# TASK PROMPT:
Please copy every record below exactly, but leave the pictures out.
********************
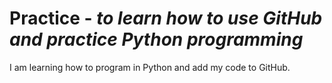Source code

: # Practice - *to learn how to use GitHub and practice Python programming*
I am learning how to program in Python and add my code to GitHub.


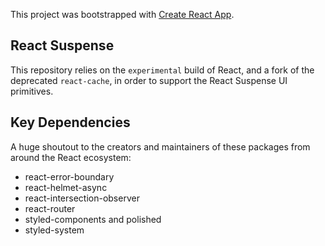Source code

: This project was bootstrapped with [Create React App](https://github.com/facebook/create-react-app).

## React Suspense
This repository relies on the `experimental` build of React, and a fork of the deprecated `react-cache`, in order to support the React Suspense UI primitives.

## Key Dependencies
A huge shoutout to the creators and maintainers of these packages from around the React ecosystem:
- react-error-boundary
- react-helmet-async
- react-intersection-observer
- react-router
- styled-components and polished
- styled-system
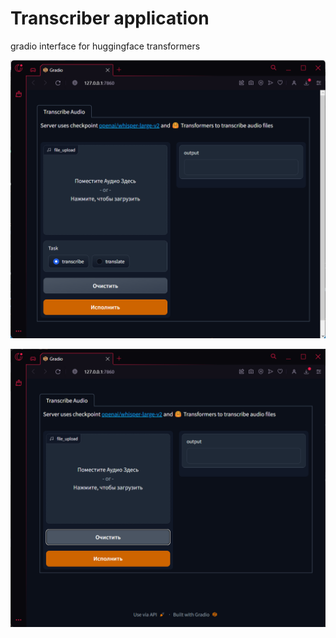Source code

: # Transcriber application
gradio interface for huggingface transformers

![app web interface](assets/img/app_interface.png "app web interface")


![app_w web interface](assets/img/app_w_interface.png "app_w web interface")
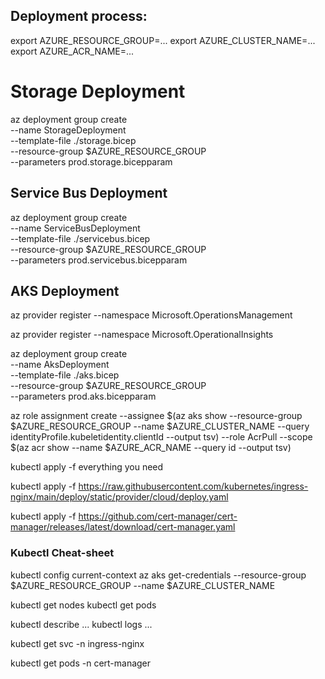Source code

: ## Deployment process:

export AZURE_RESOURCE_GROUP=...
export AZURE_CLUSTER_NAME=...
export AZURE_ACR_NAME=...

# Storage Deployment

az deployment group create \
  --name StorageDeployment \
  --template-file ./storage.bicep \
  --resource-group $AZURE_RESOURCE_GROUP \
  --parameters prod.storage.bicepparam

## Service Bus Deployment

az deployment group create \
  --name ServiceBusDeployment \
  --template-file ./servicebus.bicep \
  --resource-group $AZURE_RESOURCE_GROUP \
  --parameters prod.servicebus.bicepparam

## AKS Deployment

az provider register --namespace Microsoft.OperationsManagement

az provider register --namespace Microsoft.OperationalInsights

az deployment group create \
  --name AksDeployment \
  --template-file ./aks.bicep \
  --resource-group $AZURE_RESOURCE_GROUP \
  --parameters prod.aks.bicepparam

az role assignment create --assignee $(az aks show --resource-group $AZURE_RESOURCE_GROUP --name $AZURE_CLUSTER_NAME --query identityProfile.kubeletidentity.clientId --output tsv) --role AcrPull --scope $(az acr show --name $AZURE_ACR_NAME --query id --output tsv)

kubectl apply -f everything you need

kubectl apply -f https://raw.githubusercontent.com/kubernetes/ingress-nginx/main/deploy/static/provider/cloud/deploy.yaml

kubectl apply -f https://github.com/cert-manager/cert-manager/releases/latest/download/cert-manager.yaml

### Kubectl Cheat-sheet

kubectl config current-context
az aks get-credentials --resource-group $AZURE_RESOURCE_GROUP --name $AZURE_CLUSTER_NAME

kubectl get nodes
kubectl get pods

kubectl describe ...
kubectl logs ...

kubectl get svc -n ingress-nginx

kubectl get pods -n cert-manager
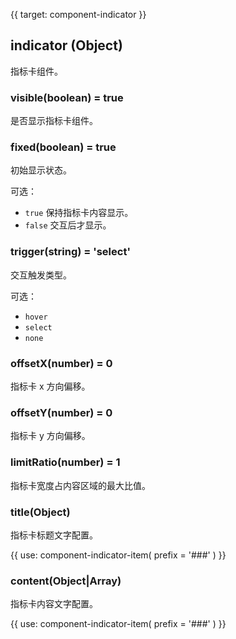 {{ target: component-indicator }}

## indicator (Object)

指标卡组件。

### visible(boolean) = true

是否显示指标卡组件。

### fixed(boolean) = true

初始显示状态。

可选：

- `true` 保持指标卡内容显示。
- `false` 交互后才显示。

### trigger(string) = 'select'

交互触发类型。

可选：

- `hover`
- `select`
- `none`

### offsetX(number) = 0

指标卡 x 方向偏移。

### offsetY(number) = 0

指标卡 y 方向偏移。

### limitRatio(number) = 1

指标卡宽度占内容区域的最大比值。

### title(Object)

指标卡标题文字配置。

{{ use: component-indicator-item(
  prefix = '###'
) }}

### content(Object|Array)

指标卡内容文字配置。

{{ use: component-indicator-item(
  prefix = '###'
) }}
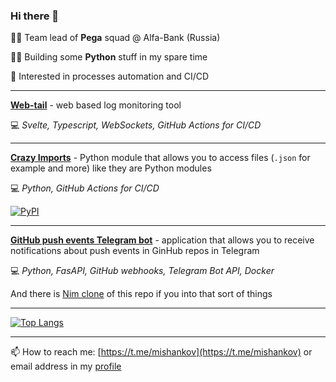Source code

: ### Hi there 👋

👨‍💼 Team lead of **Pega** squad @ Alfa-Bank (Russia)

👨‍💻 Building some **Python** stuff in my spare time

🤔 Interested in processes automation and CI/CD

---

**[Web-tail](https://github.com/mishankov/web-tail)** - web based log monitoring tool 

💻 *Svelte, Typescript, WebSockets, GitHub Actions for CI/CD*

---

**[Crazy Imports](https://github.com/mishankov/crazy-imports)** - Python module  that allows you to access files (`.json` for example and more) like they are Python modules

💻 *Python, GitHub Actions for CI/CD*

[![PyPI](https://img.shields.io/pypi/v/crazyimports)](https://pypi.org/project/crazyimports/)

---

**[GitHub push events Telegram bot](https://github.com/mishankov/github-push-events-telegram-bot)** - application that allows you to receive notifications about push events in GinHub repos in Telegram

💻 *Python, FasAPI, GitHub webhooks, Telegram Bot API, Docker*

And there is [Nim clone](https://github.com/mishankov/github-push-events-telegram-bot-nim) of this repo if you into that sort of things

---

<!-- [![My GitHub stats](https://github-readme-stats.vercel.app/api?username=mishankov)](https://github.com/anuraghazra/github-readme-stats) -->
[![Top Langs](https://github-readme-stats-mishankov.vercel.app/api/top-langs/?username=mishankov&layout=compact&hide=swift,html&count_private=false)](https://github.com/anuraghazra/github-readme-stats)

---

📫 How to reach me: [https://t.me/mishankov](https://t.me/mishankov) or email address in my [profile](https://github.com/mishankov)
********************
# WRITTEN RESPONSE:
Source code

: # Practice - *to learn how to use GitHub and practice Python programming*
I am learning how to program in Python and add my code to GitHub.


Source code

: This project was bootstrapped with [Create React App](https://github.com/facebook/create-react-app).

## React Suspense
This repository relies on the `experimental` build of React, and a fork of the deprecated `react-cache`, in order to support the React Suspense UI primitives.

## Key Dependencies
A huge shoutout to the creators and maintainers of these packages from around the React ecosystem:
- react-error-boundary
- react-helmet-async
- react-intersection-observer
- react-router
- styled-components and polished
- styled-system
Source code

: # Transcriber application
gradio interface for huggingface transformers

![app web interface](assets/img/app_interface.png "app web interface")


![app_w web interface](assets/img/app_w_interface.png "app_w web interface")
Source code

: ## Deployment process:

export AZURE_RESOURCE_GROUP=...
export AZURE_CLUSTER_NAME=...
export AZURE_ACR_NAME=...

# Storage Deployment

az deployment group create \
  --name StorageDeployment \
  --template-file ./storage.bicep \
  --resource-group $AZURE_RESOURCE_GROUP \
  --parameters prod.storage.bicepparam

## Service Bus Deployment

az deployment group create \
  --name ServiceBusDeployment \
  --template-file ./servicebus.bicep \
  --resource-group $AZURE_RESOURCE_GROUP \
  --parameters prod.servicebus.bicepparam

## AKS Deployment

az provider register --namespace Microsoft.OperationsManagement

az provider register --namespace Microsoft.OperationalInsights

az deployment group create \
  --name AksDeployment \
  --template-file ./aks.bicep \
  --resource-group $AZURE_RESOURCE_GROUP \
  --parameters prod.aks.bicepparam

az role assignment create --assignee $(az aks show --resource-group $AZURE_RESOURCE_GROUP --name $AZURE_CLUSTER_NAME --query identityProfile.kubeletidentity.clientId --output tsv) --role AcrPull --scope $(az acr show --name $AZURE_ACR_NAME --query id --output tsv)

kubectl apply -f everything you need

kubectl apply -f https://raw.githubusercontent.com/kubernetes/ingress-nginx/main/deploy/static/provider/cloud/deploy.yaml

kubectl apply -f https://github.com/cert-manager/cert-manager/releases/latest/download/cert-manager.yaml

### Kubectl Cheat-sheet

kubectl config current-context
az aks get-credentials --resource-group $AZURE_RESOURCE_GROUP --name $AZURE_CLUSTER_NAME

kubectl get nodes
kubectl get pods

kubectl describe ...
kubectl logs ...

kubectl get svc -n ingress-nginx

kubectl get pods -n cert-manager
 {{ target: component-indicator }}

## indicator (Object)

指标卡组件。

### visible(boolean) = true

是否显示指标卡组件。

### fixed(boolean) = true

初始显示状态。

可选：

- `true` 保持指标卡内容显示。
- `false` 交互后才显示。

### trigger(string) = 'select'

交互触发类型。

可选：

- `hover`
- `select`
- `none`

### offsetX(number) = 0

指标卡 x 方向偏移。

### offsetY(number) = 0

指标卡 y 方向偏移。

### limitRatio(number) = 1

指标卡宽度占内容区域的最大比值。

### title(Object)

指标卡标题文字配置。

{{ use: component-indicator-item(
  prefix = '###'
) }}

### content(Object|Array)

指标卡内容文字配置。

{{ use: component-indicator-item(
  prefix = '###'
) }}
Source code

: ### Hi there 👋

👨‍💼 Team lead of **Pega** squad @ Alfa-Bank (Russia)

👨‍💻 Building some **Python** stuff in my spare time

🤔 Interested in processes automation and CI/CD

---

**[Web-tail](https://github.com/mishankov/web-tail)** - web based log monitoring tool 

💻 *Svelte, Typescript, WebSockets, GitHub Actions for CI/CD*

---

**[Crazy Imports](https://github.com/mishankov/crazy-imports)** - Python module  that allows you to access files (`.json` for example and more) like they are Python modules

💻 *Python, GitHub Actions for CI/CD*

[![PyPI](https://img.shields.io/pypi/v/crazyimports)](https://pypi.org/project/crazyimports/)

---

**[GitHub push events Telegram bot](https://github.com/mishankov/github-push-events-telegram-bot)** - application that allows you to receive notifications about push events in GinHub repos in Telegram

💻 *Python, FasAPI, GitHub webhooks, Telegram Bot API, Docker*

And there is [Nim clone](https://github.com/mishankov/github-push-events-telegram-bot-nim) of this repo if you into that sort of things

---

<!-- [![My GitHub stats](https://github-readme-stats.vercel.app/api?username=mishankov)](https://github.com/anuraghazra/github-readme-stats) -->
[![Top Langs](https://github-readme-stats-mishankov.vercel.app/api/top-langs/?username=mishankov&layout=compact&hide=swift,html&count_private=false)](https://github.com/anuraghazra/github-readme-stats)

---

📫 How to reach me: [https://t.me/mishankov](https://t.me/mishankov) or email address in my [profile](https://github.com/mishankov)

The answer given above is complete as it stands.